86 kg – Dauren Kurugliev (Dagestan)
Dauren Kurugliev was the one who rose to the top of a crowded, talented field at 86 kg. In the finals, he knocked off third-ranked Artur Naifonov by a razor-thin 2-1 margin. Naifonov was never able to get anything going offensively during their championship bout. In the semi’s Kurugliev upended 2017 world bronze medalist Vladislav Valiev. The first Russian National win for Kurugliev is a bit of redemption after he came into last year’s tournament fresh off wins at the Yasar Dogu, the European Championships and the Yargin and did not place.

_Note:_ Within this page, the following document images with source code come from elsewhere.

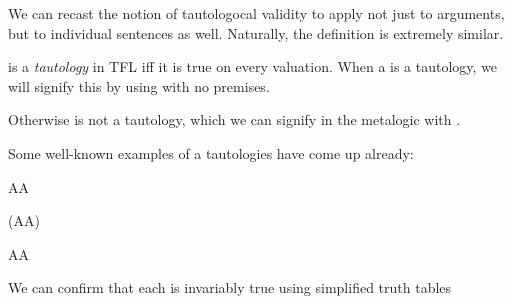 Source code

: We can recast the notion of tautologocal validity to apply not just to
arguments, but to individual sentences as well. Naturally, the definition is
extremely similar.

\begin{definition}[Tautology]
  \label{def:tfl-tautology}
  \ephi is a \emph{tautology} in TFL iff it is true on every valuation. When
  a \ephi is a tautology, we will signify this by using \eentails with no
  premises.

  \begin{argument}
    \item[ ] \eentails\ephi
  \end{argument}

  Otherwise \ephi is not a tautology, which we can signify in the metalogic with
  \enotentails.
  
  \begin{argument}
    \item[ ] \enotentails\ephi
  \end{argument}
  
\end{definition}

Some well-known examples of a tautologies have come up already:

\begin{argument}
\item[\textbf{LEM:}] A\eor\enot A
\item[\textbf{LNC:}] \enot(A\eand\enot A)
\item[\textbf{DN:}]  \enot\enot A\eiff A  
\end{argument}

We can confirm that each is invariably true using simplified truth tables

This weight class will be one to monitor, as Kurugliev and Naifonov may be asked to enter a tournament as a wrestle-off for the world team position. Naifonov has had an excellent last year winning a Junior world title in 2017 and a Senior European title in 2018. Russia will be tough at this weight either wrestler is likely a medal threat at worlds.
92 kg – Batyrbek Tsakulov (North Ossetia-Alania)
A new Russian star could have been born with Tsakulov’s title at Russian Nationals. Tsakulov broke out big-time at the Ali Aliev tournament this May when he defeated world bronze medalist Aslanbek Alborov (Azerbaijan), the same wrestler who would go on to beat Kyle Snyder recently at the Yasar Dogu. A month later he followed that performance with a bronze medal at the U23 European Championships. Tsakulov won this weekend by defeating fifth-ranked Anzor Urishev 7-5 in an entertaining bout.
This weight class currently looks up-for-grabs worldwide, with no clear-cut favorite. Tsakulov would have to been considered, at the minimum, a medal threat at worlds, though he does not have the long pedigree of international success like most of his team members.
97 kg – Abdulrashid Sadulaev (Dagestan)
Earlier this summer Sadulaev reiterated his desire to go 97 kilos for worlds, even though he would be small again for the weight. After day one of Russian Nationals, the message boards and social media were abuzz as Sadulaev looked rather ordinary, compared to his typically dominant self, in matches leading up to the finals. However, once in the finals Sadulaev was not seriously tested by 2018 European Champion Vladislav Baitsaev, winning by an 8-1 margin.
As you would expect Sadulaev will be one of the favorites, along with Kyle Snyder and Alborov, to win gold in Budapest. Both Snyder and Sadulaev will be looking for their fourth World/Olympic title.
125 kg – Anzor Khizriev (Chechnya)
The returning champion a year ago at this tournament, Anzor Khizriev, went back-to-back and claimed his second career Russian National championship. Khizriev won his title by avenging a Yarygin loss to fourth-ranked Muradin Kushkhov in the finals. In addition to his 4-4 win over Kushkhov, Khizriev also pinned Said Gamidov, a 2015 Junior world champion for Azerbaijan. Earlier in the tournament, Gamidov defeated 2016 Olympian Anzor Boltukaev 5-2.
This is not one of the stronger weights for Russia. It would be surprising if they were to medal at 125 kg.